*** Input material Section Begins ***
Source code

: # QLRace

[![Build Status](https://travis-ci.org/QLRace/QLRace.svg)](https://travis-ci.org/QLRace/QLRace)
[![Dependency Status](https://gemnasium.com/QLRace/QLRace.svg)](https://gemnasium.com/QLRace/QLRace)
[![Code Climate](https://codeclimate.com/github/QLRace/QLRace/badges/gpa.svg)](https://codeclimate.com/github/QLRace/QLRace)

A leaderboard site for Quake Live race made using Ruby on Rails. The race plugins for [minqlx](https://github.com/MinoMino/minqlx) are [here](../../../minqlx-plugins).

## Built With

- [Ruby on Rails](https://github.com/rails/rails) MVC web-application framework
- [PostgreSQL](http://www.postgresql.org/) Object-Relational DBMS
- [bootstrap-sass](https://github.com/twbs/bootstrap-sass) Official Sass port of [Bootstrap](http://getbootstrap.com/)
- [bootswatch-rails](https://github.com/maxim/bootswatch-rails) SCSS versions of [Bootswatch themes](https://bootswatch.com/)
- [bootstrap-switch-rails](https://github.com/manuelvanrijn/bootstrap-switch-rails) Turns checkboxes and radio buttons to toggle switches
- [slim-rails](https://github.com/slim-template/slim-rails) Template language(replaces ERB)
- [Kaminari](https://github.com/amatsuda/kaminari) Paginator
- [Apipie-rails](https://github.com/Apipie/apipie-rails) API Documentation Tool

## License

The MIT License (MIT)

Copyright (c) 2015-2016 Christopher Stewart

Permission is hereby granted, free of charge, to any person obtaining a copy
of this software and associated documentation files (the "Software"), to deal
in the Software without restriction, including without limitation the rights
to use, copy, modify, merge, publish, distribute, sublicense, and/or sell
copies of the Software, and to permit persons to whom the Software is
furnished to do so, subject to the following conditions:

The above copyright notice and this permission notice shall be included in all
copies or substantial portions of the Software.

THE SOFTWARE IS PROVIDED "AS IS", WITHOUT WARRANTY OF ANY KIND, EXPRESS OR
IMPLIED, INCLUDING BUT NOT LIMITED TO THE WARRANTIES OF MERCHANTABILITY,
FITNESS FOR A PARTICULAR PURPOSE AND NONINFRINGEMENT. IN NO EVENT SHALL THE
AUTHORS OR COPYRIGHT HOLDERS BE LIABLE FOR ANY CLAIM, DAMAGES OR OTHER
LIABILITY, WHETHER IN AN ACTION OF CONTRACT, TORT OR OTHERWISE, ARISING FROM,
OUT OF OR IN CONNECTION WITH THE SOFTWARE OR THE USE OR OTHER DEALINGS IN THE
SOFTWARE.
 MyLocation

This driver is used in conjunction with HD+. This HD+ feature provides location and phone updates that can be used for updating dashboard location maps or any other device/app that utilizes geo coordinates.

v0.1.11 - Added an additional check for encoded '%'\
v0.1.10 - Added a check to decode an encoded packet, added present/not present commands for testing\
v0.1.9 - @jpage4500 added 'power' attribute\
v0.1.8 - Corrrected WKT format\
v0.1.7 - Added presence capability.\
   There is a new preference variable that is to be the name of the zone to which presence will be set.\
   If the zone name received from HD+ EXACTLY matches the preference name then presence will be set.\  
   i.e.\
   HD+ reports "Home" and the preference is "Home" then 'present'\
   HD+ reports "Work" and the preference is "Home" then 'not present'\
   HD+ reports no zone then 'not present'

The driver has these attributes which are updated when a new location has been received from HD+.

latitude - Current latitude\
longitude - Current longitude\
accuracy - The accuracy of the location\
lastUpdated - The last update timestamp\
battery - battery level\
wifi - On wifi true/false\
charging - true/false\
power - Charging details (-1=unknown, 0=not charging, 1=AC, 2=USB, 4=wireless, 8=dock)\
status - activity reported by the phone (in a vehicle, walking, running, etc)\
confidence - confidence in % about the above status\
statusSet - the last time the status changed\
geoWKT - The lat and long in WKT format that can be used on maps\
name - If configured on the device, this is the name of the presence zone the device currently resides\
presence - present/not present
*** Input material Section Ends ***
Would you reproduce every record above exactly as it appears?

Answer space =
Source code

: # QLRace

[![Build Status](https://travis-ci.org/QLRace/QLRace.svg)](https://travis-ci.org/QLRace/QLRace)
[![Dependency Status](https://gemnasium.com/QLRace/QLRace.svg)](https://gemnasium.com/QLRace/QLRace)
[![Code Climate](https://codeclimate.com/github/QLRace/QLRace/badges/gpa.svg)](https://codeclimate.com/github/QLRace/QLRace)

A leaderboard site for Quake Live race made using Ruby on Rails. The race plugins for [minqlx](https://github.com/MinoMino/minqlx) are [here](../../../minqlx-plugins).

## Built With

- [Ruby on Rails](https://github.com/rails/rails) MVC web-application framework
- [PostgreSQL](http://www.postgresql.org/) Object-Relational DBMS
- [bootstrap-sass](https://github.com/twbs/bootstrap-sass) Official Sass port of [Bootstrap](http://getbootstrap.com/)
- [bootswatch-rails](https://github.com/maxim/bootswatch-rails) SCSS versions of [Bootswatch themes](https://bootswatch.com/)
- [bootstrap-switch-rails](https://github.com/manuelvanrijn/bootstrap-switch-rails) Turns checkboxes and radio buttons to toggle switches
- [slim-rails](https://github.com/slim-template/slim-rails) Template language(replaces ERB)
- [Kaminari](https://github.com/amatsuda/kaminari) Paginator
- [Apipie-rails](https://github.com/Apipie/apipie-rails) API Documentation Tool

## License

The MIT License (MIT)

Copyright (c) 2015-2016 Christopher Stewart

Permission is hereby granted, free of charge, to any person obtaining a copy
of this software and associated documentation files (the "Software"), to deal
in the Software without restriction, including without limitation the rights
to use, copy, modify, merge, publish, distribute, sublicense, and/or sell
copies of the Software, and to permit persons to whom the Software is
furnished to do so, subject to the following conditions:

The above copyright notice and this permission notice shall be included in all
copies or substantial portions of the Software.

THE SOFTWARE IS PROVIDED "AS IS", WITHOUT WARRANTY OF ANY KIND, EXPRESS OR
IMPLIED, INCLUDING BUT NOT LIMITED TO THE WARRANTIES OF MERCHANTABILITY,
FITNESS FOR A PARTICULAR PURPOSE AND NONINFRINGEMENT. IN NO EVENT SHALL THE
AUTHORS OR COPYRIGHT HOLDERS BE LIABLE FOR ANY CLAIM, DAMAGES OR OTHER
LIABILITY, WHETHER IN AN ACTION OF CONTRACT, TORT OR OTHERWISE, ARISING FROM,
OUT OF OR IN CONNECTION WITH THE SOFTWARE OR THE USE OR OTHER DEALINGS IN THE
SOFTWARE.
 MyLocation

This driver is used in conjunction with HD+. This HD+ feature provides location and phone updates that can be used for updating dashboard location maps or any other device/app that utilizes geo coordinates.

v0.1.11 - Added an additional check for encoded '%'\
v0.1.10 - Added a check to decode an encoded packet, added present/not present commands for testing\
v0.1.9 - @jpage4500 added 'power' attribute\
v0.1.8 - Corrrected WKT format\
v0.1.7 - Added presence capability.\
   There is a new preference variable that is to be the name of the zone to which presence will be set.\
   If the zone name received from HD+ EXACTLY matches the preference name then presence will be set.\  
   i.e.\
   HD+ reports "Home" and the preference is "Home" then 'present'\
   HD+ reports "Work" and the preference is "Home" then 'not present'\
   HD+ reports no zone then 'not present'

The driver has these attributes which are updated when a new location has been received from HD+.

latitude - Current latitude\
longitude - Current longitude\
accuracy - The accuracy of the location\
lastUpdated - The last update timestamp\
battery - battery level\
wifi - On wifi true/false\
charging - true/false\
power - Charging details (-1=unknown, 0=not charging, 1=AC, 2=USB, 4=wireless, 8=dock)\
status - activity reported by the phone (in a vehicle, walking, running, etc)\
confidence - confidence in % about the above status\
statusSet - the last time the status changed\
geoWKT - The lat and long in WKT format that can be used on maps\
name - If configured on the device, this is the name of the presence zone the device currently resides\
presence - present/not present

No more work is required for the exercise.